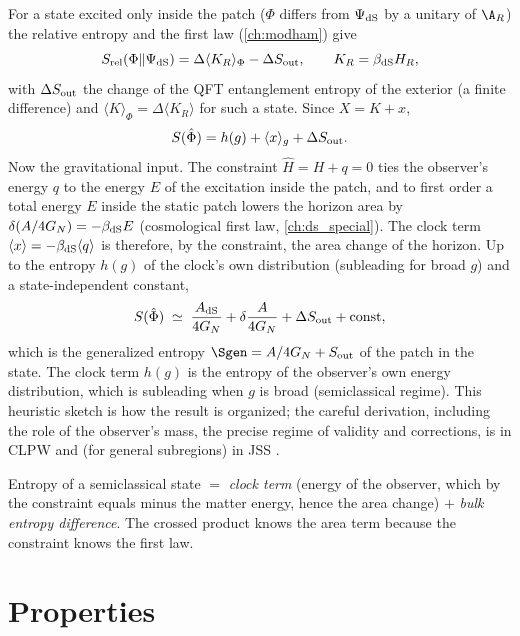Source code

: For a state excited only inside the patch ($\Phi$ differs from $\Psi_{\rm dS}$ by a unitary of $\A_R$) the relative entropy and the first law (\cref{ch:modham}) give
\begin{equation}
S_{\rm rel}(\Phi\|\Psi_{\rm dS})=\Delta\langle K_R\rangle_\Phi-\Delta S_{\rm out},\qquad K_R=\beta_{\rm dS}H_R,
\end{equation}
with $\Delta S_{\rm out}$ the change of the QFT entanglement entropy of the exterior (a finite difference) and $\langle K\rangle_\Phi=\Delta\langle K_R\rangle$ for such a state. Since $X=K+x$,
\begin{equation}
S(\hat\Phi)=h(g)+\langle x\rangle_g+\Delta S_{\rm out}.
\end{equation}
Now the gravitational input. The constraint $\hat H=H+q=0$ ties the observer's energy $q$ to the energy $E$ of the excitation inside the patch, and to first order a total energy $E$ inside the static patch lowers the horizon area by $\delta(A/4G_N)=-\beta_{\rm dS}E$ (cosmological first law, \cref{ch:ds_special}). The clock term $\langle x\rangle=-\beta_{\rm dS}\langle q\rangle$ is therefore, by the constraint, the area change of the horizon. Up to the entropy $h(g)$ of the clock's own distribution (subleading for broad $g$) and a state-independent constant,
\begin{equation}
S(\hat\Phi)\;\simeq\;\frac{A_{\rm dS}}{4G_N}+\delta\frac{A}{4G_N}+\Delta S_{\rm out}+\text{const},
\end{equation}
which is the generalized entropy $\Sgen=A/4G_N+S_{\rm out}$ of the patch in the state. The clock term $h(g)$ is the entropy of the observer's own energy distribution, which is subleading when $g$ is broad (semiclassical regime). This heuristic sketch is how the result is organized; the careful derivation, including the role of the observer's mass, the precise regime of validity and corrections, is in CLPW \cite{CLPW2023} and (for general subregions) in JSS \cite{JSS2023}.

\begin{keyidea}
Entropy of a semiclassical state $=$ \emph{clock term} (energy of the observer, which by the constraint equals minus the matter energy, hence the area change) $+$ \emph{bulk entropy difference}. The crossed product knows the area term because the constraint knows the first law.
\end{keyidea}

\section{Properties}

·····

Would you please copy each line of the listing that contains the word "observer"?

Final answer:
Now the gravitational input. The constraint $\hat H=H+q=0$ ties the observer's energy $q$ to the energy $E$ of the excitation inside the patch, and to first order a total energy $E$ inside the static patch lowers the horizon area by $\delta(A/4G_N)=-\beta_{\rm dS}E$ (cosmological first law, \cref{ch:ds_special}). The clock term $\langle x\rangle=-\beta_{\rm dS}\langle q\rangle$ is therefore, by the constraint, the area change of the horizon. Up to the entropy $h(g)$ of the clock's own distribution (subleading for broad $g$) and a state-independent constant,
which is the generalized entropy $\Sgen=A/4G_N+S_{\rm out}$ of the patch in the state. The clock term $h(g)$ is the entropy of the observer's own energy distribution, which is subleading when $g$ is broad (semiclassical regime). This heuristic sketch is how the result is organized; the careful derivation, including the role of the observer's mass, the precise regime of validity and corrections, is in CLPW \cite{CLPW2023} and (for general subregions) in JSS \cite{JSS2023}.
Entropy of a semiclassical state $=$ \emph{clock term} (energy of the observer, which by the constraint equals minus the matter energy, hence the area change) $+$ \emph{bulk entropy difference}. The crossed product knows the area term because the constraint knows the first law.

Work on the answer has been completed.